Collected data:
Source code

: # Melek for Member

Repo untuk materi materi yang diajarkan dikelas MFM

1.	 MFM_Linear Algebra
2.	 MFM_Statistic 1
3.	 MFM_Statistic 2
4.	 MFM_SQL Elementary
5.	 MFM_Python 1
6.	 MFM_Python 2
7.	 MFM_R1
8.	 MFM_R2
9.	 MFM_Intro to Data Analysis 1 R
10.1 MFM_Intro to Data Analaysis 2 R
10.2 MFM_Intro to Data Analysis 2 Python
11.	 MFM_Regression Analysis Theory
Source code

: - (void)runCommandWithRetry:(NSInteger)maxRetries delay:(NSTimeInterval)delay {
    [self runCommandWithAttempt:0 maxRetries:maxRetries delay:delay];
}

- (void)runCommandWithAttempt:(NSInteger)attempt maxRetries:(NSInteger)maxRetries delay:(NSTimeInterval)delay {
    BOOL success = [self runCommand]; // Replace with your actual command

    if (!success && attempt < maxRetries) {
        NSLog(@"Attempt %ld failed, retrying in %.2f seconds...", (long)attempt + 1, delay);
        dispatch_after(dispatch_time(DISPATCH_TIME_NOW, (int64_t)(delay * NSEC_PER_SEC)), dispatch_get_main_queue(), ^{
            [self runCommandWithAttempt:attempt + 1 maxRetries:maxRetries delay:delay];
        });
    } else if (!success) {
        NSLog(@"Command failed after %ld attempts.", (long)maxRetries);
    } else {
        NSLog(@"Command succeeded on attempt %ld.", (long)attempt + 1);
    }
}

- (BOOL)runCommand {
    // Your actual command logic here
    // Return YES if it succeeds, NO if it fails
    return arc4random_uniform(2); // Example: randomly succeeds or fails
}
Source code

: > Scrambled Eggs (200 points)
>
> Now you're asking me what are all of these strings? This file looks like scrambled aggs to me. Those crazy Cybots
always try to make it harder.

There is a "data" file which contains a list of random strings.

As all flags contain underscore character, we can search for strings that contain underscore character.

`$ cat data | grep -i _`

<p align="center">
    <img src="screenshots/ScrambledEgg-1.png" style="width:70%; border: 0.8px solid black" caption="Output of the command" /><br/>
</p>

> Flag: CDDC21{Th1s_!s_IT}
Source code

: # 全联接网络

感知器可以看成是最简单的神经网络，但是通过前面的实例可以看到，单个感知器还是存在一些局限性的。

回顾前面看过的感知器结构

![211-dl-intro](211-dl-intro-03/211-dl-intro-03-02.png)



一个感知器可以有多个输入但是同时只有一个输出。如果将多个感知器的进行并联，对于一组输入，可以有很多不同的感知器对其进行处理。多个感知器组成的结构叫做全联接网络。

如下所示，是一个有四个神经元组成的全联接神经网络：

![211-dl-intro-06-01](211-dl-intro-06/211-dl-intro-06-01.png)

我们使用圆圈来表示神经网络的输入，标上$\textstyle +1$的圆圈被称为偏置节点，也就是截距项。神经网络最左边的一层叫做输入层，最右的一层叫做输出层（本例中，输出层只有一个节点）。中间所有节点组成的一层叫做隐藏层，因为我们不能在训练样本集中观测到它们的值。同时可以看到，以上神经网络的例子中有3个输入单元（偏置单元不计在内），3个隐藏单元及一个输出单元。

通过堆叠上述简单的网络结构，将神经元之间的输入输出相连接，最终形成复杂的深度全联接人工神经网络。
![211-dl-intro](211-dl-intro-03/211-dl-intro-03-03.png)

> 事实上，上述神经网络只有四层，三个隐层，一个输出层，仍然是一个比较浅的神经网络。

■ **Task**: The word "long" appears in some lines above. Return every one of those lines.

■ **Exercise answer**:
        NSLog(@"Attempt %ld failed, retrying in %.2f seconds...", (long)attempt + 1, delay);
        NSLog(@"Command failed after %ld attempts.", (long)maxRetries);
        NSLog(@"Command succeeded on attempt %ld.", (long)attempt + 1);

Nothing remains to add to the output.